_WHAT YOU ARE ASKED TO DO_
Each entry, as given, must be output unchanged.

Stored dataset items
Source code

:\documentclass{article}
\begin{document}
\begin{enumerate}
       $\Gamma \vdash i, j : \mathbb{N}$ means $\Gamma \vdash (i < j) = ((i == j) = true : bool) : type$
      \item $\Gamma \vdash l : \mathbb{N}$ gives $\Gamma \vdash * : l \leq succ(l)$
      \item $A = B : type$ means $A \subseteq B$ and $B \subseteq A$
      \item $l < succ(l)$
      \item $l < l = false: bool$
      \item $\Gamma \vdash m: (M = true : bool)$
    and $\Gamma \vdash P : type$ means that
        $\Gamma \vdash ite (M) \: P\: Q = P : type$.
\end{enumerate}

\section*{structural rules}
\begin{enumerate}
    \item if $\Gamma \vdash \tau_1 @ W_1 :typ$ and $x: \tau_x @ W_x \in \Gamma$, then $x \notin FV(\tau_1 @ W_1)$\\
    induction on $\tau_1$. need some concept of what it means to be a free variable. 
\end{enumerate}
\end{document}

_EXPECTED OUTPUT_
Source code

:\documentclass{article}
\begin{document}
\begin{enumerate}
       $\Gamma \vdash i, j : \mathbb{N}$ means $\Gamma \vdash (i < j) = ((i == j) = true : bool) : type$
      \item $\Gamma \vdash l : \mathbb{N}$ gives $\Gamma \vdash * : l \leq succ(l)$
      \item $A = B : type$ means $A \subseteq B$ and $B \subseteq A$
      \item $l < succ(l)$
      \item $l < l = false: bool$
      \item $\Gamma \vdash m: (M = true : bool)$
    and $\Gamma \vdash P : type$ means that
        $\Gamma \vdash ite (M) \: P\: Q = P : type$.
\end{enumerate}

\section*{structural rules}
\begin{enumerate}
    \item if $\Gamma \vdash \tau_1 @ W_1 :typ$ and $x: \tau_x @ W_x \in \Gamma$, then $x \notin FV(\tau_1 @ W_1)$\\
    induction on $\tau_1$. need some concept of what it means to be a free variable. 
\end{enumerate}
\end{document}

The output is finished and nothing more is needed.